== Data to examine ==

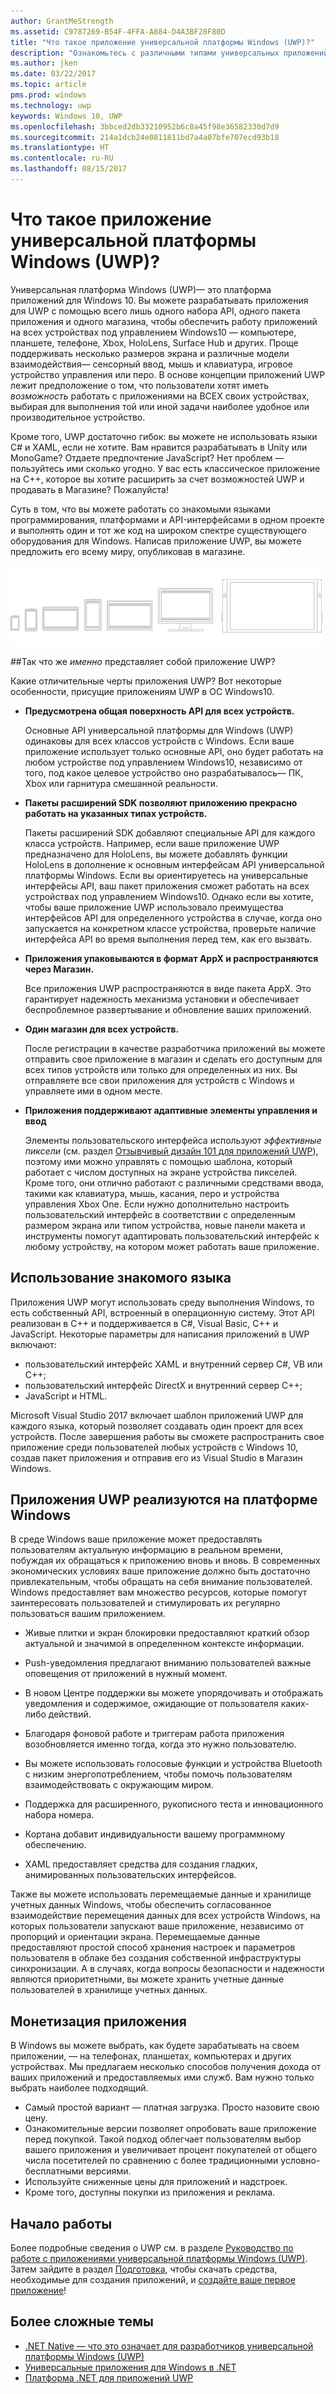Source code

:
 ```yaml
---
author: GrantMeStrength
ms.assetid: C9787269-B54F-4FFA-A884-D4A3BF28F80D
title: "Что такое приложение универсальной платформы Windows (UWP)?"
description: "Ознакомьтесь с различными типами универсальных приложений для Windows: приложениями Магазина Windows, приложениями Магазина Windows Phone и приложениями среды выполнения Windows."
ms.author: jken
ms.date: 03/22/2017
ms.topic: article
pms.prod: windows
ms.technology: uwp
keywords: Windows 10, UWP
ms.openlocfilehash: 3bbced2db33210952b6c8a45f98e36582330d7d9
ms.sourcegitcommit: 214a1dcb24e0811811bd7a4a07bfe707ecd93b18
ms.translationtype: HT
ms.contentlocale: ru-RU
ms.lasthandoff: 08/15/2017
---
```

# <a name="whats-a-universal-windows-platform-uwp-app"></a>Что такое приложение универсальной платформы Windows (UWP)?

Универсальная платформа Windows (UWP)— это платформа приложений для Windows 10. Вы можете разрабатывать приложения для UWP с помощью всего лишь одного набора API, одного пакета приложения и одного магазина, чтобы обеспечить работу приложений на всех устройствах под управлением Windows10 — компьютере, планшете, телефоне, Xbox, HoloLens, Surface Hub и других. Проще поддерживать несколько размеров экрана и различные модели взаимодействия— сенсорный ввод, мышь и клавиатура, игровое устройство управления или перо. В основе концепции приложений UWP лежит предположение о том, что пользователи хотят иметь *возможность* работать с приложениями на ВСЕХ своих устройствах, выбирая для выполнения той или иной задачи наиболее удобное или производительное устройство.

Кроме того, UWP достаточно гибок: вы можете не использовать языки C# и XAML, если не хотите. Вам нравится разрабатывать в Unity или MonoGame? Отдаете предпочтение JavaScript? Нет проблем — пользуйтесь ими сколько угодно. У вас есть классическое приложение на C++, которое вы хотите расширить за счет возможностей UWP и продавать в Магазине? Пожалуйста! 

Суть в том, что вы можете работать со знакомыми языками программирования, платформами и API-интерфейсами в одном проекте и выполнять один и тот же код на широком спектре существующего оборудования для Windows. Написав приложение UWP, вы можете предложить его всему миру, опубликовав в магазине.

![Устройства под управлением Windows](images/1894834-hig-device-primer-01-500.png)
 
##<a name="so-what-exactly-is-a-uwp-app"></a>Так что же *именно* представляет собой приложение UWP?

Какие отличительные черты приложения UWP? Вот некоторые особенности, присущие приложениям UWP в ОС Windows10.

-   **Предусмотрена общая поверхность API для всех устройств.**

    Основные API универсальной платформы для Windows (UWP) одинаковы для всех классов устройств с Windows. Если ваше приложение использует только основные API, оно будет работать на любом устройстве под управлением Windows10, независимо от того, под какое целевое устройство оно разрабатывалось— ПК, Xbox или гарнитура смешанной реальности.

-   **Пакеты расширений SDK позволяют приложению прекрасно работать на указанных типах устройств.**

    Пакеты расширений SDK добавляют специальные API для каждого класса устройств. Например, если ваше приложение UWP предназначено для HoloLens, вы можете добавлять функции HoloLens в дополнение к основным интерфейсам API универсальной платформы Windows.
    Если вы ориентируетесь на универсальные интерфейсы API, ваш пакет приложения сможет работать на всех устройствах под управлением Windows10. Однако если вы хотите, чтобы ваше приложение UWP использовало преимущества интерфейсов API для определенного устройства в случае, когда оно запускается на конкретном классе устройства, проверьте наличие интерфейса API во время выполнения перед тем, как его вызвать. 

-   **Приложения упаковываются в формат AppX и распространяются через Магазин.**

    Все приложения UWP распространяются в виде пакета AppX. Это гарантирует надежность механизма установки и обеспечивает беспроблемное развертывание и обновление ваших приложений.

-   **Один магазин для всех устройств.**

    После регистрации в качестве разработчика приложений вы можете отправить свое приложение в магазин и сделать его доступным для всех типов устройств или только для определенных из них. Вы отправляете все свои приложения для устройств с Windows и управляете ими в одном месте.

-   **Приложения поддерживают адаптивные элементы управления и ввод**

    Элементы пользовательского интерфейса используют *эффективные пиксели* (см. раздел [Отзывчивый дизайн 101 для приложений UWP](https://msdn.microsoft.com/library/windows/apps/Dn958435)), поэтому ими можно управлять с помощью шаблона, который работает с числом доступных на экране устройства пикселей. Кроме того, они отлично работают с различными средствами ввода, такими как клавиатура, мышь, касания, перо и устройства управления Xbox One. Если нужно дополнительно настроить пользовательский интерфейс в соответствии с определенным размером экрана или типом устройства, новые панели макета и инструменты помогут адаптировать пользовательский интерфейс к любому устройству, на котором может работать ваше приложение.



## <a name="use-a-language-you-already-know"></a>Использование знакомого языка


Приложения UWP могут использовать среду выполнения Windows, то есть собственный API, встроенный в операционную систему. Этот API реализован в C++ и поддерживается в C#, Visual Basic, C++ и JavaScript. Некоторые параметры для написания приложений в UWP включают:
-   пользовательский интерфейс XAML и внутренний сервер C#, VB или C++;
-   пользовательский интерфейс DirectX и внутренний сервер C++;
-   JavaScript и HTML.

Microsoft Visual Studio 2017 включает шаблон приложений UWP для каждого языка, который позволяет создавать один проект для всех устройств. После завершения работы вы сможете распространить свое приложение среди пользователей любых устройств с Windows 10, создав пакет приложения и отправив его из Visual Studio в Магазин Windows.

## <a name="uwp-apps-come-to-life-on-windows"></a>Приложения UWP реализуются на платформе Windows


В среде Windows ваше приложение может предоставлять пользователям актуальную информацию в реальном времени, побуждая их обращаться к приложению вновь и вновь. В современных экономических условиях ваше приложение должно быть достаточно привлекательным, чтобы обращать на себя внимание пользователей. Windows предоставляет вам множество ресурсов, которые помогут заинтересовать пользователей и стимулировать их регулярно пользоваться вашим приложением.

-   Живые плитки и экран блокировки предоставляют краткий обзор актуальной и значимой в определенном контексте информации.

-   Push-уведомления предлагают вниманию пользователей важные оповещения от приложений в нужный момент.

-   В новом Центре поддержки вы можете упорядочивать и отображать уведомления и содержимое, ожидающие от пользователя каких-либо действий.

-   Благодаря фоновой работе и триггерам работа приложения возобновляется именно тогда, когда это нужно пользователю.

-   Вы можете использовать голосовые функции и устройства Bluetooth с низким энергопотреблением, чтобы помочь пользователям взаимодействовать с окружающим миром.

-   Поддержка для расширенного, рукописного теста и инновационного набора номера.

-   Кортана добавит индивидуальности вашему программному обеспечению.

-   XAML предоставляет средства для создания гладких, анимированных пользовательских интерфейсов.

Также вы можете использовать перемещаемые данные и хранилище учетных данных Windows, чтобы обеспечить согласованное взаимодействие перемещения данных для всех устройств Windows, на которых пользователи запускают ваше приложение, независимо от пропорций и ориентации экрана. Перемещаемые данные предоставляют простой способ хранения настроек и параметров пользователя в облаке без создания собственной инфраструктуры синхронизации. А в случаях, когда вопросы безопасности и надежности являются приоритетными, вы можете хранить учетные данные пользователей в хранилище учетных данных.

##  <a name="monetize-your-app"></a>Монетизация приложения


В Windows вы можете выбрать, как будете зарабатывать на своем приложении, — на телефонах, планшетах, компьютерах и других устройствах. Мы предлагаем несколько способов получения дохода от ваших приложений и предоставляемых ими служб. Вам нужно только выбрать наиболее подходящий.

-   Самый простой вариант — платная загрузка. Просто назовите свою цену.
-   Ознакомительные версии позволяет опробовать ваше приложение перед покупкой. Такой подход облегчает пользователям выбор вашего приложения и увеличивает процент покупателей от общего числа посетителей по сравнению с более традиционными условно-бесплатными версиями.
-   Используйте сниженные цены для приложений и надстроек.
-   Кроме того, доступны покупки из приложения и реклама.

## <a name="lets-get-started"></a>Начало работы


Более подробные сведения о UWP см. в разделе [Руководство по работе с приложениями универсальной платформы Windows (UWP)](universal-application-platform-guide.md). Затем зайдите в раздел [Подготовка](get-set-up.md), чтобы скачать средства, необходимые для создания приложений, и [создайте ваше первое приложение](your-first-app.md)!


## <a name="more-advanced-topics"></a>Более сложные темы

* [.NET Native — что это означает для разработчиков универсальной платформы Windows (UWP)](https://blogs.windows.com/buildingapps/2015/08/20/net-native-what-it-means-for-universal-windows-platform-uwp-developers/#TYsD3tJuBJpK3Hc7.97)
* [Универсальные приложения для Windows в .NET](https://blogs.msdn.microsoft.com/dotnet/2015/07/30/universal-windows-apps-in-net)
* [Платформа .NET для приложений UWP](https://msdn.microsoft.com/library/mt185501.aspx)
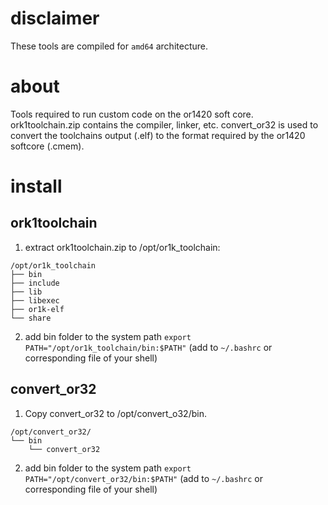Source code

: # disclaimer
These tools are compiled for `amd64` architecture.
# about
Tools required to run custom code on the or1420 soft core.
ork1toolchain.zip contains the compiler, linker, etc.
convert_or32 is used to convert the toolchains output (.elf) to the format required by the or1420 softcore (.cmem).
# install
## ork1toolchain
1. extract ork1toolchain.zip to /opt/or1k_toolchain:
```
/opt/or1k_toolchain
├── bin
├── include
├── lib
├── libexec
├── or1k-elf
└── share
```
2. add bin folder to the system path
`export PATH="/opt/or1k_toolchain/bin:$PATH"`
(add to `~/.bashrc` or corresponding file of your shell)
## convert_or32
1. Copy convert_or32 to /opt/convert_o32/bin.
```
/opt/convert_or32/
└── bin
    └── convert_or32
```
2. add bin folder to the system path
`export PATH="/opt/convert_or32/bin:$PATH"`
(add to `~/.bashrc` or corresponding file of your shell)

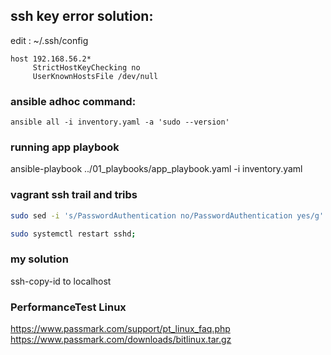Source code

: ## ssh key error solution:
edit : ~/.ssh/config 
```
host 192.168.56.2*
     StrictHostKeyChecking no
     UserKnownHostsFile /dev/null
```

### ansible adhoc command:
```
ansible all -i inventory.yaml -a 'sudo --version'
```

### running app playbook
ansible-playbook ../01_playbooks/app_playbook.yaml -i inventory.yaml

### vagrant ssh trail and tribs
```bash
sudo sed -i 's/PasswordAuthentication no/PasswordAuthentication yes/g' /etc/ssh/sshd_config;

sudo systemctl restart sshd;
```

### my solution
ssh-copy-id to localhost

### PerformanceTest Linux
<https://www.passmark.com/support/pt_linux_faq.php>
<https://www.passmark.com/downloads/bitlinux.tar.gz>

===

# Task item
Working from the material above, retype exactly the lines from the one with "определенном контексте информации." through the one with "это нужно пользователю.", both included, and only those lines.

# Reply
-   Живые плитки и экран блокировки предоставляют краткий обзор актуальной и значимой в определенном контексте информации.

-   Push-уведомления предлагают вниманию пользователей важные оповещения от приложений в нужный момент.

-   В новом Центре поддержки вы можете упорядочивать и отображать уведомления и содержимое, ожидающие от пользователя каких-либо действий.

-   Благодаря фоновой работе и триггерам работа приложения возобновляется именно тогда, когда это нужно пользователю.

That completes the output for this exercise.